Для исторической науки, постоянно имеющей дело с собственными именами, вопрос о надлежащей орфографии их должен иметь немаловажное значение. Если провести всюду правильное написание их в полной мере невозможно, нужно стремиться к этому по крайней мере в пределах достижимого. «Что чистый орфографический пуризм почти недостижим, — писал В. В. Болотов в 1891 г. по поводу совершенно неправильного исторически, но общераспространенного и на Западе, несмотря на авторитет, например, Киперта, написания «Сардика» вместо «Сердика»;[348] — что компромиссы с ходячей орфографией берут свое, это я знаю : я сам должен был бы писать на с. 305 «Константием», 312 «Лукифера», 310 «Парисийскому собору», и прежде всего 305 «Либерий, епископ Ромский». Но из того, что полной чистоты в орфографии не удается достигнуть, еще не следует, что нужно оставлять всякие поросли на этом поле. «Сардика» далеко еще не приобрела таких «прав гражданства», как «Париж» и «Рим». А история показывает, что иногда выпроваживают вон и «граждан». Ведь выпроводили же мы — забравшегося на страницы нашей летописи — польского «папежа», заменив его исторически характерным «папой». Надеюсь, когда-нибудь будет то же и с чешско–польским «Римом»: на его место появится историческая «Рома»». В доказательство возможности этого В. В. Болотов указывает на судьбу в русском языке в XIX в. «Гишпании» и «генваря». «Иностранные, особенно историко–геогра–фические имена представляют элемент, легко подчиняющийся воздействию логики. Пары хороших учебников по географии и всеобщей истории, вышедших из-под твердой руки корректора, который не заочно только знаком с орфографией иностранных собственных имен,[349] было бы достаточно для того, чтобы лет через десять заявило о себе поколение настолько грамотное, что ему показались бы странными не только «Гишпания» и «генварь», но и некоторые иные общепринятое нашего времени».

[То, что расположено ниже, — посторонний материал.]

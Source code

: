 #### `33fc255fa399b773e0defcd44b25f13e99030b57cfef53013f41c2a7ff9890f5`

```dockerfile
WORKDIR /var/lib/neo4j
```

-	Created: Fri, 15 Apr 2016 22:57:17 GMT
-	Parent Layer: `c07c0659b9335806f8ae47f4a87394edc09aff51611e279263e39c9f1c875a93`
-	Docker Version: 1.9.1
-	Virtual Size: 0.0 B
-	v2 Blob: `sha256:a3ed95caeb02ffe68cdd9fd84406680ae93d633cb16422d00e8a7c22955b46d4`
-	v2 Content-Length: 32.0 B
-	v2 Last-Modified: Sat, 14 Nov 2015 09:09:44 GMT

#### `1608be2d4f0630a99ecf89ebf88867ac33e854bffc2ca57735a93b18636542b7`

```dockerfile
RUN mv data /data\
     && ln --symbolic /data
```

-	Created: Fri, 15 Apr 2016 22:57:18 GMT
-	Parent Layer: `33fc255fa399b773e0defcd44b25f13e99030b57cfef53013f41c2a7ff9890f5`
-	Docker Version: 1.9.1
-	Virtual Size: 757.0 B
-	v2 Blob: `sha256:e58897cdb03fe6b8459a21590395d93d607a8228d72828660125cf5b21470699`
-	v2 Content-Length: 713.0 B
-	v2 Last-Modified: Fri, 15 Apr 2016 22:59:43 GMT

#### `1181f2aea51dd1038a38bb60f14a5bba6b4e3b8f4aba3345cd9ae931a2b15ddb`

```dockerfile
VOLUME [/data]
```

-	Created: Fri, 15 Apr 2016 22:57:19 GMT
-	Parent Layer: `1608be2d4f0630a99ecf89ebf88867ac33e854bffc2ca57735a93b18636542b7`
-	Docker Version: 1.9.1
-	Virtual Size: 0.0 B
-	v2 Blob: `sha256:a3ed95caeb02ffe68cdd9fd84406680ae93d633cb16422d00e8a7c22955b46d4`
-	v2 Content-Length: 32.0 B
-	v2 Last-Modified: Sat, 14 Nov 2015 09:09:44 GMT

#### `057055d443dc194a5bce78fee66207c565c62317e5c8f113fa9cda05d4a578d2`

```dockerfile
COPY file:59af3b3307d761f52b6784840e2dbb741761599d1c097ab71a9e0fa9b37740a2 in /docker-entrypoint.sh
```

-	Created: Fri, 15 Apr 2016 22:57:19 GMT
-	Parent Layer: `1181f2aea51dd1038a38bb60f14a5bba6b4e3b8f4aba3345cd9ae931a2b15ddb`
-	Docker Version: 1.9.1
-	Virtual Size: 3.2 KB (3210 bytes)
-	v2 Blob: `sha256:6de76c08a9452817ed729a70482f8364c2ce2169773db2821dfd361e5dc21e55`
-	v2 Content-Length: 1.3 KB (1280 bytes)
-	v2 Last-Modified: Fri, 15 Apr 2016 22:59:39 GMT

Если такая реформа, как введение «Ромы» вместо «Рима», представляется пока слишком радикальной, то по отношению к весьма многим, не столь известным и иногда совсем малоизвестным именам установление правильной орфографии вполне возможно. Этому и должны содействовать подобные рассматриваемому издания.
В произнесенных при погребении Василия Васильевича Болотова речах и в полученных Академией с разных сторон заявлениях скорби по поводу тяжкой утраты, понесенной наукой с его смертью, нашла в свое время ясное выражение непосредственная оценка в общем сознании всех, знавших почившего ученого, его высокого значения. В некрологах, посвященных его памяти, были уже отчасти отмечены главные стороны и важнейшие факты его учено–литературной деятельности и указаны его заслуги для науки.[350]
Полная характеристика и точная оценка Василия Васильевича как ученого, однако, пока невозможны. Возможность для них откроется, когда приведено будет в известность и сделается доступным для изучения в целом виде его ученое наследство. Но и тогда это будет делом нелегким. Василий Васильевич представляет такую величину, что о нем можно, кажется, повторить то, что замечено об одном из наиболее уважаемых им ученых, Альфреде фон–Гутшмиде, издателем сочинений последнего: если бы ему пришлось в речи о себе вполне точно определять объем и цель своей ученой деятельности, как это требуется, например, при вступлении в члены Берлинской Академии наук, он и сам, может быть, был бы поставлен через это в затруднительное положение. Правда, для Василия Васильевича последняя цель его деятельности определялась, можно сказать, конкретнее, нежели для фон–Гут–шмида; но объем ее захватывал область даже более широкую, нежели деятельность последнего. Он чувствовал влечение к самым разнородным отраслям знания и достигал в них, насколько нужно было ему для его цели, совершенства профессиональных специалистов. Понятны трудности, какие должны встретиться при изображении ученого, для которого такой научный универсализм не был лишь желаемым идеалом, а был возможен на деле.
Предлагаемый очерк имеет целью указать лишь самые общие черты в образе Василия Васильевича как ученого, именно как представителя той науки, которая была его призванием и разработке которой он посвятил свои силы, объединяя в себе, по–видимому, все нужное для того, чтобы быть почти без ограничения идеальным ее представителем, — церковной истории. Преждевременность в известном смысле этого очерка, неизбежным следствием которой являются слишком общий характер и неполнота его, может, нужно думать, найти оправдание для себя в необходимости почтить память великого ученого хотя беглым и предварительным изображением его со стороны его ученой деятельности, не дожидаясь того, может быть, неблизкого момента, когда будет возможно сделать это с большей обстоятельностью.